> Records for the task
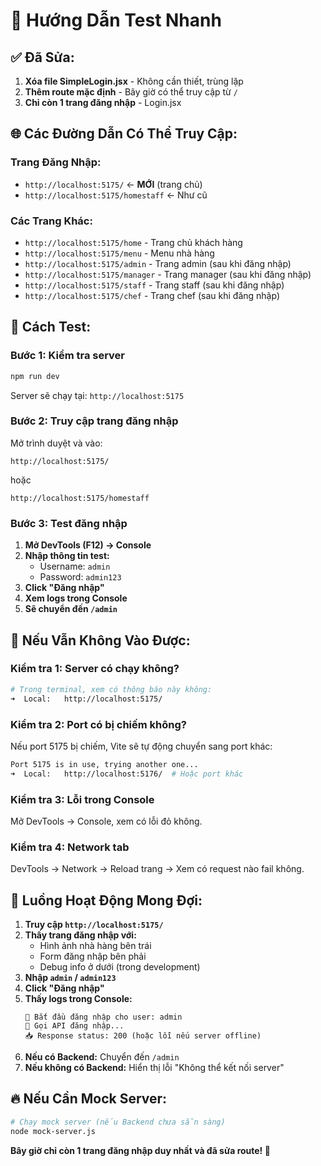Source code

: # 🚀 Hướng Dẫn Test Nhanh

## ✅ **Đã Sửa:**
1. **Xóa file SimpleLogin.jsx** - Không cần thiết, trùng lặp
2. **Thêm route mặc định** - Bây giờ có thể truy cập từ `/`
3. **Chỉ còn 1 trang đăng nhập** - Login.jsx

## 🌐 **Các Đường Dẫn Có Thể Truy Cập:**

### **Trang Đăng Nhập:**
- `http://localhost:5175/` ← **MỚI** (trang chủ)
- `http://localhost:5175/homestaff` ← Như cũ

### **Các Trang Khác:**
- `http://localhost:5175/home` - Trang chủ khách hàng
- `http://localhost:5175/menu` - Menu nhà hàng
- `http://localhost:5175/admin` - Trang admin (sau khi đăng nhập)
- `http://localhost:5175/manager` - Trang manager (sau khi đăng nhập)
- `http://localhost:5175/staff` - Trang staff (sau khi đăng nhập)
- `http://localhost:5175/chef` - Trang chef (sau khi đăng nhập)

## 🔧 **Cách Test:**

### **Bước 1: Kiểm tra server**
```bash
npm run dev
```
Server sẽ chạy tại: `http://localhost:5175`

### **Bước 2: Truy cập trang đăng nhập**
Mở trình duyệt và vào:
```
http://localhost:5175/
```
hoặc
```
http://localhost:5175/homestaff
```

### **Bước 3: Test đăng nhập**
1. **Mở DevTools (F12) → Console**
2. **Nhập thông tin test:**
   - Username: `admin`
   - Password: `admin123`
3. **Click "Đăng nhập"**
4. **Xem logs trong Console**
5. **Sẽ chuyển đến `/admin`**

## 🐛 **Nếu Vẫn Không Vào Được:**

### **Kiểm tra 1: Server có chạy không?**
```bash
# Trong terminal, xem có thông báo này không:
➜  Local:   http://localhost:5175/
```

### **Kiểm tra 2: Port có bị chiếm không?**
Nếu port 5175 bị chiếm, Vite sẽ tự động chuyển sang port khác:
```bash
Port 5175 is in use, trying another one...
➜  Local:   http://localhost:5176/  # Hoặc port khác
```

### **Kiểm tra 3: Lỗi trong Console**
Mở DevTools → Console, xem có lỗi đỏ không.

### **Kiểm tra 4: Network tab**
DevTools → Network → Reload trang → Xem có request nào fail không.

## 🎯 **Luồng Hoạt Động Mong Đợi:**

1. **Truy cập `http://localhost:5175/`**
2. **Thấy trang đăng nhập với:**
   - Hình ảnh nhà hàng bên trái
   - Form đăng nhập bên phải
   - Debug info ở dưới (trong development)
3. **Nhập `admin` / `admin123`**
4. **Click "Đăng nhập"**
5. **Thấy logs trong Console:**
   ```
   🔐 Bắt đầu đăng nhập cho user: admin
   📡 Gọi API đăng nhập...
   📥 Response status: 200 (hoặc lỗi nếu server offline)
   ```
6. **Nếu có Backend:** Chuyển đến `/admin`
7. **Nếu không có Backend:** Hiển thị lỗi "Không thể kết nối server"

## 🔥 **Nếu Cần Mock Server:**
```bash
# Chạy mock server (nếu Backend chưa sẵn sàng)
node mock-server.js
```

**Bây giờ chỉ còn 1 trang đăng nhập duy nhất và đã sửa route! 🎉**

> Aim of the exercise
Find the lines above that contain the word "hàng" and copy each one.

> Answer space
- `http://localhost:5175/home` - Trang chủ khách hàng
- `http://localhost:5175/menu` - Menu nhà hàng
   - Hình ảnh nhà hàng bên trái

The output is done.